Beginning with the line where "você deseja implantar." appears, repeat every remaining line of the entries exactly, the last line included.

──────── EXERCISE DATA ────────

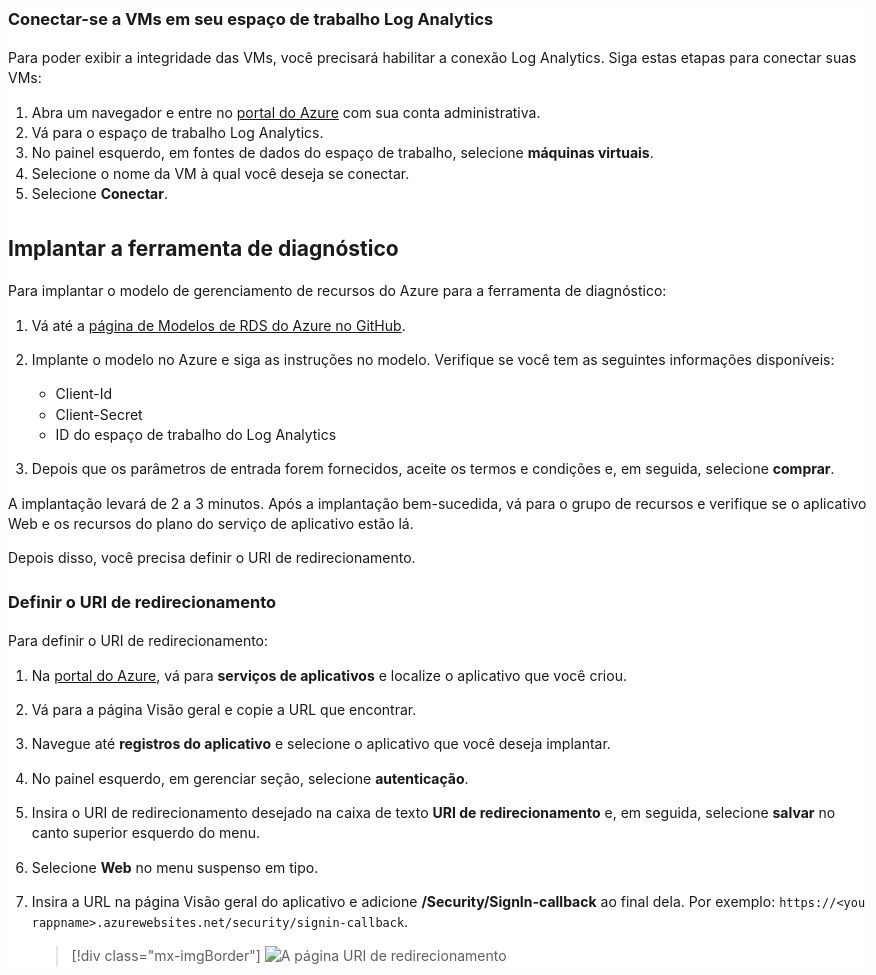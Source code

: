 ### <a name="connect-to-vms-in-your-log-analytics-workspace"></a>Conectar-se a VMs em seu espaço de trabalho Log Analytics

Para poder exibir a integridade das VMs, você precisará habilitar a conexão Log Analytics. Siga estas etapas para conectar suas VMs:

1. Abra um navegador e entre no [portal do Azure](https://portal.azure.com/) com sua conta administrativa.
2. Vá para o espaço de trabalho Log Analytics.
3. No painel esquerdo, em fontes de dados do espaço de trabalho, selecione **máquinas virtuais**.
4. Selecione o nome da VM à qual você deseja se conectar.
5. Selecione **Conectar**.

## <a name="deploy-the-diagnostics-tool"></a>Implantar a ferramenta de diagnóstico

Para implantar o modelo de gerenciamento de recursos do Azure para a ferramenta de diagnóstico:

1.  Vá até a [página de Modelos de RDS do Azure no GitHub](https://github.com/Azure/RDS-Templates/tree/master/wvd-templates/diagnostics-sample/deploy).
2.  Implante o modelo no Azure e siga as instruções no modelo. Verifique se você tem as seguintes informações disponíveis:

    -   Client-Id
    -   Client-Secret
    -   ID do espaço de trabalho do Log Analytics

3.  Depois que os parâmetros de entrada forem fornecidos, aceite os termos e condições e, em seguida, selecione **comprar**.

A implantação levará de 2 a 3 minutos. Após a implantação bem-sucedida, vá para o grupo de recursos e verifique se o aplicativo Web e os recursos do plano do serviço de aplicativo estão lá.

Depois disso, você precisa definir o URI de redirecionamento.

### <a name="set-the-redirect-uri"></a>Definir o URI de redirecionamento

Para definir o URI de redirecionamento:

1.  Na [portal do Azure](https://portal.azure.com/), vá para **serviços de aplicativos** e localize o aplicativo que você criou.
2.  Vá para a página Visão geral e copie a URL que encontrar.
3.  Navegue até **registros do aplicativo** e selecione o aplicativo que você deseja implantar.
4.  No painel esquerdo, em gerenciar seção, selecione **autenticação**.
5.  Insira o URI de redirecionamento desejado na caixa de texto **URI de redirecionamento** e, em seguida, selecione **salvar** no canto superior esquerdo do menu.
6. Selecione **Web** no menu suspenso em tipo.
7. Insira a URL na página Visão geral do aplicativo e adicione **/Security/SignIn-callback** ao final dela. Por exemplo: `https://<yourappname>.azurewebsites.net/security/signin-callback`.

   > [!div class="mx-imgBorder"]
   > ![A página URI de redirecionamento](../media/redirect-uri-page.png)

────────

### EXERCISE RESULT
3.  Navegue até **registros do aplicativo** e selecione o aplicativo que você deseja implantar.
4.  No painel esquerdo, em gerenciar seção, selecione **autenticação**.
5.  Insira o URI de redirecionamento desejado na caixa de texto **URI de redirecionamento** e, em seguida, selecione **salvar** no canto superior esquerdo do menu.
6. Selecione **Web** no menu suspenso em tipo.
7. Insira a URL na página Visão geral do aplicativo e adicione **/Security/SignIn-callback** ao final dela. Por exemplo: `https://<yourappname>.azurewebsites.net/security/signin-callback`.

   > [!div class="mx-imgBorder"]
   > ![A página URI de redirecionamento](../media/redirect-uri-page.png)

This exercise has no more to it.